[Recorded data]
----
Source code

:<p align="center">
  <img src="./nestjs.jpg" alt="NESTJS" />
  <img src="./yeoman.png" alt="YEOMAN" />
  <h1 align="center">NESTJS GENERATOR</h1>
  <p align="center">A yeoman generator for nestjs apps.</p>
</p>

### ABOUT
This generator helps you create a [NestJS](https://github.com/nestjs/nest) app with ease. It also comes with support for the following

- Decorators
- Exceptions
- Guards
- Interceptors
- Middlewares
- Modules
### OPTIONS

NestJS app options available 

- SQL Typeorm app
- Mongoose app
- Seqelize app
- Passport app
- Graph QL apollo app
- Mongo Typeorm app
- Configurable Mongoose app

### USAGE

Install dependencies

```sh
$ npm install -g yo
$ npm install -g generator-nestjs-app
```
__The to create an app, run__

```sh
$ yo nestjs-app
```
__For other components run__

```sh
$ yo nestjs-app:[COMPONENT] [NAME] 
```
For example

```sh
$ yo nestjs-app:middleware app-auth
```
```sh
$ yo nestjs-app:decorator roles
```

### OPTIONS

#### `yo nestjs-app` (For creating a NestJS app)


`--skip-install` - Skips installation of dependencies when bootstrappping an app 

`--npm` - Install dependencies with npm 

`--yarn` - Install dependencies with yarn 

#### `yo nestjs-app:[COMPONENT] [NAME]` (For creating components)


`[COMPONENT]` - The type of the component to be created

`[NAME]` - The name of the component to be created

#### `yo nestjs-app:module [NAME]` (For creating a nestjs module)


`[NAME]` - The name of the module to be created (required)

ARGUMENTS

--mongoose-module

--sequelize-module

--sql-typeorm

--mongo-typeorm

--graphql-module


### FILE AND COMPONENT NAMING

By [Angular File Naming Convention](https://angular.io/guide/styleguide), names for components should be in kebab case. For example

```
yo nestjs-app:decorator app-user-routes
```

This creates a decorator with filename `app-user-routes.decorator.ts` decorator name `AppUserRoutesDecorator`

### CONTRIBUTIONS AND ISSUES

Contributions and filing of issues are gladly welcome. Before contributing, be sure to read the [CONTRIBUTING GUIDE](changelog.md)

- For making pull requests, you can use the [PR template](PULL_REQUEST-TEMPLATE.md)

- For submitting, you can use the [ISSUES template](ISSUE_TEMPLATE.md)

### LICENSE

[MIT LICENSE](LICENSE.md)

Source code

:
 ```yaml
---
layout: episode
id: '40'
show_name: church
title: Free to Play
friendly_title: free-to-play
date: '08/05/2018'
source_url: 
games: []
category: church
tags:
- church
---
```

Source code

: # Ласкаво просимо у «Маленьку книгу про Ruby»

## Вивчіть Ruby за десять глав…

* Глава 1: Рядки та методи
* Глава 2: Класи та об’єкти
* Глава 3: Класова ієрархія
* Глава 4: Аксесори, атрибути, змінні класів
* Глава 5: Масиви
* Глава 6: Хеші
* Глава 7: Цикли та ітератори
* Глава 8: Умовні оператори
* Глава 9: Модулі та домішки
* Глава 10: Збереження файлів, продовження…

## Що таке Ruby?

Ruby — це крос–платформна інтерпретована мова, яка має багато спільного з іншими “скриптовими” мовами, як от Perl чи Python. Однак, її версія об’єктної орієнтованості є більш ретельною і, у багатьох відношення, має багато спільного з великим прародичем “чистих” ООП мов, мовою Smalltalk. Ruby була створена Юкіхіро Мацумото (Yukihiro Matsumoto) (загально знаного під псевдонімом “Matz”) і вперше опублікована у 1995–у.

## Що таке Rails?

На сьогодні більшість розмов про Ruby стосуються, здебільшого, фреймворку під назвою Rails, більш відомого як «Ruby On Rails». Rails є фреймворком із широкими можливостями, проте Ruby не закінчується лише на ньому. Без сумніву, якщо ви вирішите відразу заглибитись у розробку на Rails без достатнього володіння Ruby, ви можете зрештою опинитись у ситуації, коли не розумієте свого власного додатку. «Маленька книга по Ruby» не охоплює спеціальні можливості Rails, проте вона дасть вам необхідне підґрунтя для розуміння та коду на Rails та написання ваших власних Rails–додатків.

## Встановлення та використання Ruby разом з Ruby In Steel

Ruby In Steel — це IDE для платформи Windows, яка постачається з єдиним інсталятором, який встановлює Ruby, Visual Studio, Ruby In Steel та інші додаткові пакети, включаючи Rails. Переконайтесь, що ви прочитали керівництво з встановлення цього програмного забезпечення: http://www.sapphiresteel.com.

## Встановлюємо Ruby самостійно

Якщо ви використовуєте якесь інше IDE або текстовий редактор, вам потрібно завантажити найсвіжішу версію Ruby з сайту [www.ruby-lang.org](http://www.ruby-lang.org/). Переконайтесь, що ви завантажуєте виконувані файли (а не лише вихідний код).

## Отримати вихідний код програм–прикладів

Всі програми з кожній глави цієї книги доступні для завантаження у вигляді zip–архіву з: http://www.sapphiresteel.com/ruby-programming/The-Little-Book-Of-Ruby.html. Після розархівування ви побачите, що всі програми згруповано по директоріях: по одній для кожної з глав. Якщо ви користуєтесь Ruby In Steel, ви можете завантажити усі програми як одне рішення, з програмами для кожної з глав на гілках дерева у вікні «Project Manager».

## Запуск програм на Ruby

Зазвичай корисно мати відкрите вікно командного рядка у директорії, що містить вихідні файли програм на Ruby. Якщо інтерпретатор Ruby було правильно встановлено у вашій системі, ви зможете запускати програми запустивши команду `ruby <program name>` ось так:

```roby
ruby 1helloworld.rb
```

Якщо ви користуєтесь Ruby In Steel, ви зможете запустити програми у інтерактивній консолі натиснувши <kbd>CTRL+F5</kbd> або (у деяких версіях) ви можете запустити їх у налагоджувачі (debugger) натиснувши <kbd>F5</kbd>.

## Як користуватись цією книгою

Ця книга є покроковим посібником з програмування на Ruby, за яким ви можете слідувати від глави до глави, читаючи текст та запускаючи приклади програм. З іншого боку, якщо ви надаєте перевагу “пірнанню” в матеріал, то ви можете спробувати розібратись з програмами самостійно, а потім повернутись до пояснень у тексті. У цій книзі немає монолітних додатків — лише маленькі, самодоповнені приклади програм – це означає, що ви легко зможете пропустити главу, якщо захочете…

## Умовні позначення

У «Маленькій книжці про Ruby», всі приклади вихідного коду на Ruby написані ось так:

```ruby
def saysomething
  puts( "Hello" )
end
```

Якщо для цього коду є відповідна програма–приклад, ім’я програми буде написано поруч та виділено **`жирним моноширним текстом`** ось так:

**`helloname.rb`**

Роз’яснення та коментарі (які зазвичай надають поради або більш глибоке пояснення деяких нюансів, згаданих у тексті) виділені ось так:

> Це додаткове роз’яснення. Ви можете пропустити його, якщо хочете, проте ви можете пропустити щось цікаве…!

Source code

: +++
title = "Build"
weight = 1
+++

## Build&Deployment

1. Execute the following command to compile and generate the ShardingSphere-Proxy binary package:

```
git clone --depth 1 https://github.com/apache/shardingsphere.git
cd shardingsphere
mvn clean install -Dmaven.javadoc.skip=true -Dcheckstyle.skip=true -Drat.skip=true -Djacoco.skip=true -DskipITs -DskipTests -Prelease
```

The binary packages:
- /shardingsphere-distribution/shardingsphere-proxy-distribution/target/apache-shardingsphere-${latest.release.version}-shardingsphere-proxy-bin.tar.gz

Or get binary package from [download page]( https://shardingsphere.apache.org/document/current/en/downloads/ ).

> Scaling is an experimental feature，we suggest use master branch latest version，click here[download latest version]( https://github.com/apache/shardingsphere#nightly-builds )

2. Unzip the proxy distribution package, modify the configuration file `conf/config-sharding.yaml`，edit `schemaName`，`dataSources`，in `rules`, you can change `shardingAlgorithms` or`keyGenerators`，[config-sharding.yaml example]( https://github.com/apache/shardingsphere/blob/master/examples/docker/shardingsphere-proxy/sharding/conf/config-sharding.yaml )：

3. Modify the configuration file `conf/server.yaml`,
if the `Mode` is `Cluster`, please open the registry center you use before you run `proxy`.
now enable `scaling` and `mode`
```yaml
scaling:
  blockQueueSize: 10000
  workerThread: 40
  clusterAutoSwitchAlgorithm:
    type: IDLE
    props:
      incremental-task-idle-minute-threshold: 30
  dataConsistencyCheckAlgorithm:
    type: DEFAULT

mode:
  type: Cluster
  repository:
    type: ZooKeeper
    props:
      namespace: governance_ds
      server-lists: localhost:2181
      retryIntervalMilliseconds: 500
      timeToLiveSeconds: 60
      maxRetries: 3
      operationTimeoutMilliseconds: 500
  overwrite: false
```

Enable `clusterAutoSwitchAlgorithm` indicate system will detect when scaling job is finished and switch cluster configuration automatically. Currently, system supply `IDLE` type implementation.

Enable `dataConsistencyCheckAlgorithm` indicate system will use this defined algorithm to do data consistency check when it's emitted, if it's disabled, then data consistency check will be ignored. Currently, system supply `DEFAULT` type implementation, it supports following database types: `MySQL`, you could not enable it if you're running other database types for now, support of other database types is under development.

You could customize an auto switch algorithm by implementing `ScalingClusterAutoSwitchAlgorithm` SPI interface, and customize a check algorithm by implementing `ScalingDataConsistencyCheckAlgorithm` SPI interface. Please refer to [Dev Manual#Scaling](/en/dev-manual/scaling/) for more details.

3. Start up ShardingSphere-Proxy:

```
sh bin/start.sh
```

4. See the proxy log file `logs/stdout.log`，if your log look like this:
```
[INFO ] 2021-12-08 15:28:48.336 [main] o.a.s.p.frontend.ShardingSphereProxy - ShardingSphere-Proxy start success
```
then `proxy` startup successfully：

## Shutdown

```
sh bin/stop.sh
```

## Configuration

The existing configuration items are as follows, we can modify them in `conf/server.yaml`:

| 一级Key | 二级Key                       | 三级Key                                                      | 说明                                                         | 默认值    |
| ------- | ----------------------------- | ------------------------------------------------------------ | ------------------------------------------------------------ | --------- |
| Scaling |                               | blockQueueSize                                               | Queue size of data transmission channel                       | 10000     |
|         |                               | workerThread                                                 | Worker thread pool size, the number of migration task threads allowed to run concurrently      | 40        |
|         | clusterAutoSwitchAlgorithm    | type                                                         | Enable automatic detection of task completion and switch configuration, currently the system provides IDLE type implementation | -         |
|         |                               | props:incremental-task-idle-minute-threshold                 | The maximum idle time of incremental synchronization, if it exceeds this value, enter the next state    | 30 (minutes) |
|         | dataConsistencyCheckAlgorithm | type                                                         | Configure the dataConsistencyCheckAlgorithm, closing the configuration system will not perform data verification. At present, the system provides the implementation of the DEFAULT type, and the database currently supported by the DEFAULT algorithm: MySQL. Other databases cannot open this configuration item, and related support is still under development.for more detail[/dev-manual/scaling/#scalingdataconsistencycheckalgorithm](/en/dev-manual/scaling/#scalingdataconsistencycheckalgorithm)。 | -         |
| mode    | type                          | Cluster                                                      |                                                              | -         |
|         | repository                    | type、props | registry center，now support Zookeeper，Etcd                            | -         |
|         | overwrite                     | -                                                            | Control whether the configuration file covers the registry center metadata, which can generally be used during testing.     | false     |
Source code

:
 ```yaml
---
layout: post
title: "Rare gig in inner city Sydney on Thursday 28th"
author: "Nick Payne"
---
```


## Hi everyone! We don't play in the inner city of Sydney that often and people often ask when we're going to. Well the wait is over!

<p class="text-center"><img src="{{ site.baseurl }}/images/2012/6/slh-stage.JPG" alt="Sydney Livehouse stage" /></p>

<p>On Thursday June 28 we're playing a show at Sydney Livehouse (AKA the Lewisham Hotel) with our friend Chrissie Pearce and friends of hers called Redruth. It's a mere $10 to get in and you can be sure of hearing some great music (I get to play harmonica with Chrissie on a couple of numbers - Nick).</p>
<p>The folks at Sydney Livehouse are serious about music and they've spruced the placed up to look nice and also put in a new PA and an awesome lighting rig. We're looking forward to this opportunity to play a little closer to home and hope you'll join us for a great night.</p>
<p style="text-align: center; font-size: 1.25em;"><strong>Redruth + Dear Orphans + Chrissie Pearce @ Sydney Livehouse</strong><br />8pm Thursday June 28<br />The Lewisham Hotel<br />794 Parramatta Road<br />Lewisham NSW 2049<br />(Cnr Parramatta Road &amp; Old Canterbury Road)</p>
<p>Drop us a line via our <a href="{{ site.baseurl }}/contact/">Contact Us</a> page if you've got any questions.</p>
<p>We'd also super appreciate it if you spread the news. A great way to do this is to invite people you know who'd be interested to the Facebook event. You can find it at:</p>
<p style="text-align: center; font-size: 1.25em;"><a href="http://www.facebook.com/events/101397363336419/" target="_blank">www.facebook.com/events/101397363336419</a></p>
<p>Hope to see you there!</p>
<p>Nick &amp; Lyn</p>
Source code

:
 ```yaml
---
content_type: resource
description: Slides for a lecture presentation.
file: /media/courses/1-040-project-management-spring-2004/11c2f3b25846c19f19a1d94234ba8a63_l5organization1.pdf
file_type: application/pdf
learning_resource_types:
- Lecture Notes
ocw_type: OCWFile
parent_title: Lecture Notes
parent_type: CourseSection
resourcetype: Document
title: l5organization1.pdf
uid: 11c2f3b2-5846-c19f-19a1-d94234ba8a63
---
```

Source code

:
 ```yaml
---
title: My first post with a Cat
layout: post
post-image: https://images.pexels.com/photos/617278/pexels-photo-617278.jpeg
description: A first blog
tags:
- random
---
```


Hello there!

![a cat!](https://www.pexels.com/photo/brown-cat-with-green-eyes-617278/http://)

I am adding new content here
----
*Exercise description*.
Look above for the line containing "一级Key | 二级Key" and the line containing "Queue size of". Transcribe both, with the lines between them, exactly.

*Exercise solution*.
| 一级Key | 二级Key                       | 三级Key                                                      | 说明                                                         | 默认值    |
| ------- | ----------------------------- | ------------------------------------------------------------ | ------------------------------------------------------------ | --------- |
| Scaling |                               | blockQueueSize                                               | Queue size of data transmission channel                       | 10000     |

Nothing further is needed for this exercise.